• TRY IT:
Check every line of the entries for the string "tweets" and return the ones that contain it.

• EXERCISE INPUT:
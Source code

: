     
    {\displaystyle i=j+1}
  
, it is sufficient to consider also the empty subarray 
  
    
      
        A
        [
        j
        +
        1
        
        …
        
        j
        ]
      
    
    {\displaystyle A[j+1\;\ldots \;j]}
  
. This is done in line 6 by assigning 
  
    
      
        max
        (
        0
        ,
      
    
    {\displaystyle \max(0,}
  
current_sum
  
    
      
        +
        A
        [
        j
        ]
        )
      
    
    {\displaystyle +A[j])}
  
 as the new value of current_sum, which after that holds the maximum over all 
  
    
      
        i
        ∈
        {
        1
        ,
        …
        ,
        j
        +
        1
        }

...

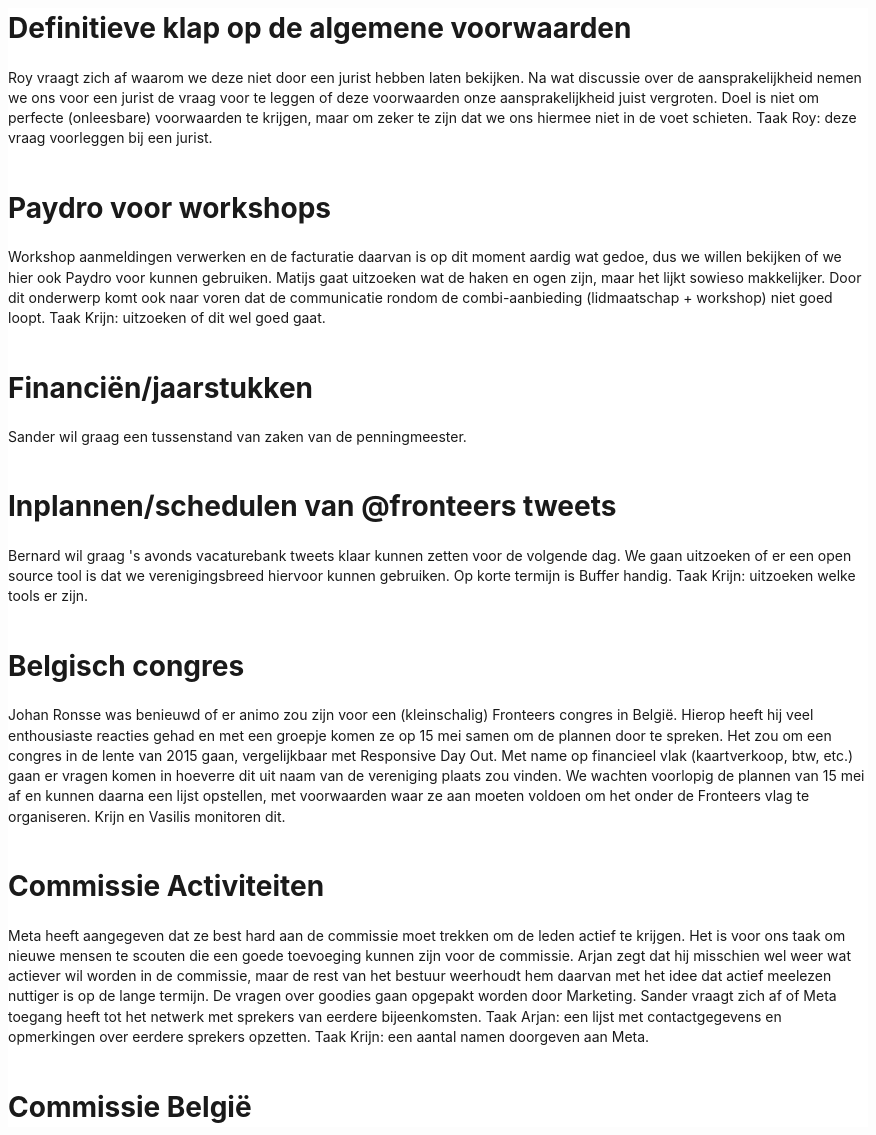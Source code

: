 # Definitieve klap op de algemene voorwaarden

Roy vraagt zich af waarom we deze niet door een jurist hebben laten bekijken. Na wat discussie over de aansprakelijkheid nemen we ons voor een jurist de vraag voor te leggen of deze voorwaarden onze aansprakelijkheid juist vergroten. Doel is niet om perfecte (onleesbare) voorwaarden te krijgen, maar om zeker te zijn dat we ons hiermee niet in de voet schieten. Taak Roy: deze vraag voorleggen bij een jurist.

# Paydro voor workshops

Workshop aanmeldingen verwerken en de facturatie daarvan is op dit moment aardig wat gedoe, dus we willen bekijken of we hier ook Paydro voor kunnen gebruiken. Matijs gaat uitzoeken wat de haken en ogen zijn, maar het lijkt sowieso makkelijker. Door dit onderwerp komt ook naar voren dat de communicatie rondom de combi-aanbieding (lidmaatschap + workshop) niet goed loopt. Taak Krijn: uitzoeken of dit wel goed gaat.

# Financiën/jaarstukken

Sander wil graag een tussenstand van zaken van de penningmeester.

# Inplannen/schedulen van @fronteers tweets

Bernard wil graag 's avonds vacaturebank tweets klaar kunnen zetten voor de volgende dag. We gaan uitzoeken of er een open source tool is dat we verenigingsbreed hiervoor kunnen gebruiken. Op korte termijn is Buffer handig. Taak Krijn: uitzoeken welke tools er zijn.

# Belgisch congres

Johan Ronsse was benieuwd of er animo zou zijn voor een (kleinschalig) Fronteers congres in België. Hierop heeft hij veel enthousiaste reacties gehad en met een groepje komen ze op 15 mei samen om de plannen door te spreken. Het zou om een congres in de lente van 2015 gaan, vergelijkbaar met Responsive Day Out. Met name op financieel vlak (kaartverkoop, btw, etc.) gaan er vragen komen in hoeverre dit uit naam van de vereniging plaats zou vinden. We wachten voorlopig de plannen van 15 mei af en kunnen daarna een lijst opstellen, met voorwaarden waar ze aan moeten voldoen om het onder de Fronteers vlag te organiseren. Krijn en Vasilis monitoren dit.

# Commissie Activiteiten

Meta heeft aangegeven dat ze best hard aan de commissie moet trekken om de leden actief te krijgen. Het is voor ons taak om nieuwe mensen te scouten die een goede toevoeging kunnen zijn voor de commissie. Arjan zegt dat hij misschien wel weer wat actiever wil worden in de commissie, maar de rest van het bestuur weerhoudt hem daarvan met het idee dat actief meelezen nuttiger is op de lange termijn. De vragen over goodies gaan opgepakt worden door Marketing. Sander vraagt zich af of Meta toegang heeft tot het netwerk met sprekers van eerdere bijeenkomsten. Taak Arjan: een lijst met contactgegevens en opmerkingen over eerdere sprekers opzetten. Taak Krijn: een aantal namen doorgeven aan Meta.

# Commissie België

• TASK RESPONSE:
# Inplannen/schedulen van @fronteers tweets
Bernard wil graag 's avonds vacaturebank tweets klaar kunnen zetten voor de volgende dag. We gaan uitzoeken of er een open source tool is dat we verenigingsbreed hiervoor kunnen gebruiken. Op korte termijn is Buffer handig. Taak Krijn: uitzoeken welke tools er zijn.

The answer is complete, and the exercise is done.